The sharp reduction in the EU’s trade deficit with China in 2023 does not provide evidence that the bloc is successfully “de-risking” from China, but rather supports the claim that Beijing is itself seeking strategic independence from the West, experts contacted by Euractiv say.
A report published by the EU’s official statistics office Eurostat on Monday (4 March) found that the bloc’s trade deficit with China slid 27% in 2023, to €291 billion, down from €397 billion in 2022. Exports declined by 3% to €223 billion, while imports fell 18% to €514 billion.
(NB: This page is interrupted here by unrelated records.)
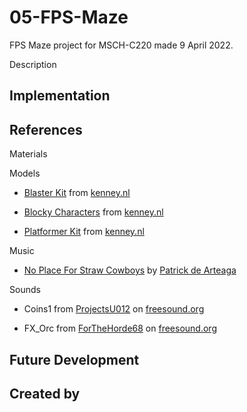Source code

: # 05-FPS-Maze
FPS Maze project for MSCH-C220 made 9 April 2022.

Description

## Implementation

## References

Materials


Models

* [Blaster Kit](https://kenney.nl/assets/blaster-kit) from [kenney.nl](https://kenney.nl)

* [Blocky Characters](https://kenney.nl/assets/blocky-characters) from [kenney.nl](https://kenney.nl)

* [Platformer Kit](https://kenney.nl/assets/platformer-kit) from [kenney.nl](https://kenney.nl)

Music

* [No Place For Straw Cowboys](https://patrickdearteaga.com/royalty-free-music/no-place-for-straw-cowboys/) by [Patrick de Arteaga](https://patrickdearteaga.com/)

Sounds

* Coins1 from [ProjectsU012](https://freesound.org/people/ProjectsU012/sounds/341695/) on [freesound.org](https://freesound.org)

* FX_Orc from [ForTheHorde68](https://freesound.org/people/ProjectsU012/sounds/341695/) on [freesound.org](https://freesound.org)

## Future Development

## Created by
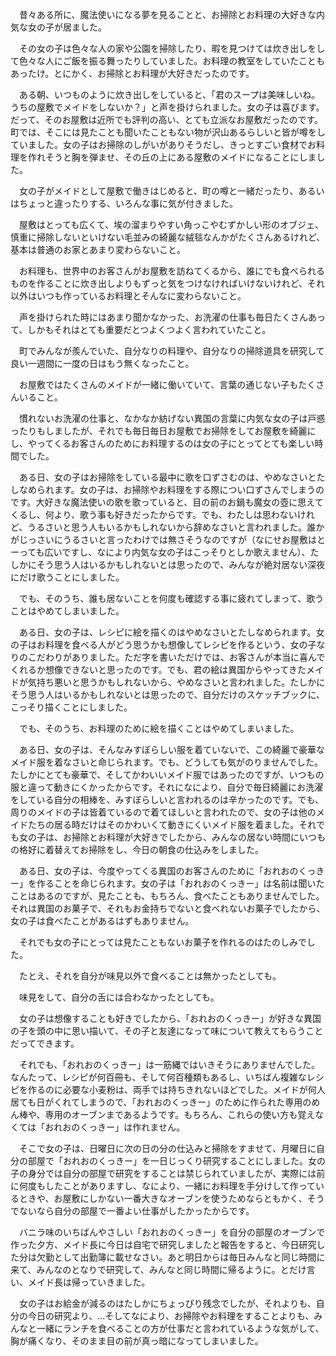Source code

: 　昔々ある所に、魔法使いになる夢を見ることと、お掃除とお料理の大好きな内気な女の子が居ました。

　その女の子は色々な人の家や公園を掃除したり、暇を見つけては炊き出しをして色々な人にご飯を振る舞ったりしていました。お料理の教室をしていたこともあったけ。とにかく、お掃除とお料理が大好きだったのです。

　ある朝、いつものように炊き出しをしていると、「君のスープは美味しいね。うちの屋敷でメイドをしないか？」と声を掛けられました。女の子は喜びます。だって、そのお屋敷は近所でも評判の高い、とても立派なお屋敷だったのです。町では、そこには見たことも聞いたこともない物が沢山あるらしいと皆が噂をしていました。女の子はお掃除のしがいがありそうだし、きっとすごい食材でお料理を作れそうと胸を弾ませ、その丘の上にある屋敷のメイドになることにしました。

　女の子がメイドとして屋敷で働きはじめると、町の噂と一緒だったり、あるいはちょっと違ったりする、いろんな事に気が付きました。

　屋敷はとっても広くて、埃の溜まりやすい角っこやむずかしい形のオブジェ、慎重に掃除しないといけない毛並みの綺麗な絨毯なんかがたくさんあるけれど、基本は普通のお家とあまり変わらないこと。

　お料理も、世界中のお客さんがお屋敷を訪ねてくるから、誰にでも食べられるものを作ることに炊き出しよりもずっと気をつけなければいけないけれど、それ以外はいつも作っているお料理とそんなに変わらないこと。

　声を掛けられた時にはあまり聞かなかった、お洗濯の仕事も毎日たくさんあって、しかもそれはとても重要だとつよくつよく言われていたこと。

　町でみんなが羨んでいた、自分なりの料理や、自分なりの掃除道具を研究して良い一週間に一度の日はもう無くなったこと。

　お屋敷ではたくさんのメイドが一緒に働いていて、言葉の通じない子もたくさんいること。

　慣れないお洗濯の仕事と、なかなか紡げない異国の言葉に内気な女の子は戸惑ったりもしましたが、それでも毎日毎日お屋敷でお掃除をしてお屋敷を綺麗にし、やってくるお客さんのためにお料理するのは女の子にとってとても楽しい時間でした。

　ある日、女の子はお掃除をしている最中に歌を口ずさむのは、やめなさいとたしなめられます。女の子は、お掃除やお料理をする際につい口ずさんでしまうのです。大好きな魔法使いの歌を歌っていると、目の前のお鍋も魔女の壺に思えてくるし、何より、歌う事も好きだったからです。でも、わたしは思わないけれど、うるさいと思う人もいるかもしれないから辞めなさいと言われました。誰かがじっさいにうるさいと言ったわけでは無さそうなのですが（なにせお屋敷はとーっても広いですし、なにより内気な女の子はこっそりとしか歌えません）、たしかにそう思う人はいるかもしれないとは思ったので、みんなが絶対居ない深夜にだけ歌うことにしました。

　でも、そのうち、誰も居ないことを何度も確認する事に疲れてしまって、歌うことはやめてしまいました。

　ある日、女の子は、レシピに絵を描くのはやめなさいとたしなめられます。女の子はお料理を食べる人がどう思うかも想像してレシピを作るという、女の子なりのこだわりがありました。ただ字を書いただけでは、お客さんが本当に喜んでくれるか想像できないと思ったのです。でも、君の絵は異国からやってきたメイドが気持ち悪いと思うかもしれないから、やめなさいと言われました。たしかにそう思う人はいるかもしれないとは思ったので、自分だけのスケッチブックに、こっそり描くことにしました。

　でも、そのうち、お料理のために絵を描くことはやめてしまいました。

　ある日、女の子は、そんなみすぼらしい服を着ていないで、この綺麗で豪華なメイド服を着なさいと命じられます。でも、どうしても気がのりませんでした。たしかにとても豪華で、そしてかわいいメイド服ではあったのですが、いつもの服と違って動きにくかったからです。それになにより、自分で毎日綺麗にお洗濯をしている自分の相棒を、みすぼらしいと言われるのは辛かったのです。でも、周りのメイドの子は皆着ているので着てほしいと言われたので、女の子は他のメイドたちの居る時だけはそのかわいくて動きにくいメイド服を着ました。それでも女の子は、お掃除とお料理が大好きでしたから、みんなの居ない時間にいつもの格好に着替えてお掃除をし、今日の朝食の仕込みをしました。

　ある日、女の子は、今度やってくる異国のお客さんのために「おれおのくっきー」を作ることを命じられます。女の子は「おれおのくっきー」は名前は聞いたことはあるのですが、見たことも、もちろん、食べたこともありませんでした。それは異国のお菓子で、それもお金持ちでないと食べれないお菓子でしたから、女の子は食べたことがあるはずもありません。

　それでも女の子にとっては見たこともないお菓子を作れるのはたのしみでした。

　たとえ、それを自分が味見以外で食べることは無かったとしても。

　味見をして、自分の舌には合わなかったとしても。

　女の子は想像することも好きでしたから、「おれおのくっきー」が好きな異国の子を頭の中に思い描いて、その子と友達になって味について教えてもらうことだってできます。

　それでも、「おれおのくっきー」は一筋縄ではいきそうにありませんでした。なんたって、レシピが何百冊も、そして何百種類もあるし、いちばん複雑なレシピを作るのに必要な小麦粉は、両手では持ちきれないほどでした。メイドが何人居ても日がくれてしまうので、「おれおのくっきー」のために作られた専用のめん棒や、専用のオーブンまであるようです。もちろん、これらの使い方も覚えなくては「おれおのくっきー」は作れません。

　そこで女の子は、日曜日に次の日の分の仕込みと掃除をすませて、月曜日に自分の部屋で「おれおのくっきー」を一日じっくり研究することにしました。女の子の身分では自分の部屋で研究をすることは禁じられていましたが、実際には前に何度もしたことがありますし、なにより、一緒にお料理を手分けして作っているときや、お屋敷にしかない一番大きなオーブンを使うためならともかく、そうでないなら自分の部屋で一番よい仕事がしたかったからです。

　バニラ味のいちばんやさしい「おれおのくっきー」を自分の部屋のオーブンで作った夕方、メイド長に今日は自宅で研究しましたと報告をすると、今日研究した分は欠勤として出勤簿に載せなさい。あと明日からは毎日みんなと同じ時間に来て、みんなのとなりで研究して、みんなと同じ時間に帰るように。とだけ言い、メイド長は帰っていきました。

　女の子はお給金が減るのはたしかにちょっぴり残念でしたが、それよりも、自分の今日の研究より、…そしてなにより、お掃除やお料理をすることよりも、みんなと一緒にランチを食べることの方が仕事だと言われているような気がして、胸が痛くなり、そのまま目の前が真っ暗になってしまいました。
However, Alicia García-Herrero, a senior fellow at Brussels-based think-tank Bruegel, argued that the bloc’s decrease in exports to Beijing was primarily a consequence of the latter’s successful implementation of import-substitution measures, which are aimed at reducing China’s strategic dependence on the West.
“We’re not de-risking,” García-Herrero said. “What’s happening is that China is not importing from us. And the main reason is that they are substituting our imports.”
Philipp Lausberg, an analyst at the European Policy Centre (EPC), similarly noted that the decline in exports is a result of a decades-long process of China’s “home-shoring of strategic supply chains”.
“The big export boom for Europe, and particularly for Germany, over the last couple of decades was very much fueled by China importing investment goods and machinery,” he said. “But now China is more and more capable of building these goods on [its] own.”
The two analysts’ remarks come after European Commission president Ursula von der Leyen last year called for the EU to “de-risk” — but not to “decouple” from — its relations with China, both diplomatically and economically.
“We have seen a very deliberate hardening of China’s overall strategic posture for some time,” von der Leyen said in a speech delivered at the EPC in March 2023. “And it has now been matched by a ratcheting up of increasingly assertive actions.”
On Wednesday’s trade figures, García-Herrero also pointed out that the decline in imports was mostly cyclical, being driven in large part by European importers front loading purchases of telecommunications equipment prior to 2023.
German troubles signal problematic trend
The Eurostat study comes amid rising tensions between the West and China over the status of Taiwan, a de facto autonomous island and major chip producer that Beijing claims as part of its jurisdiction, as well as over China’s support for Russia in its war in Ukraine.
In its Economic Security Package announced in January this year, the European Commission called for enhanced export controls for goods with dual-use potential (i.e. civilian and military) to specific “countries of concern”. The measures were widely interpreted to be directed against China.
Moreover, in its latest round of sanctions levelled against Russia — the thirteenth since Moscow’s full-scale invasion in February 2022 — the EU also banned exports to four Chinese firms that are suspected of supplying Russia with weapons in its offensive operations in Ukraine.
Meanwhile, Lausberg noted that, overall, Berlin’s decoupling of its energy supply from Russia following the invasion has led to Germany’s “status as a manufacturing powerhouse” becoming “structurally endangered”.
He also stressed that high energy prices have caused German car and chemical companies to ramp up their foreign direct investments and production in China.
“These products will not never appear on trade balance sheets because… they’re being produced in China and then consumed there,” he said. “So that is also a strategy change that has been pushed forward, especially in the past two years.”
Bruegel’s García-Herrero agreed that that the decline in exports to China poses a “huge” risk to Germany’s continued prosperity.
“We should worry especially about Germany,” she said. “And I think by now we see it in the numbers… We should, basically, more than worry. We should do something about it.”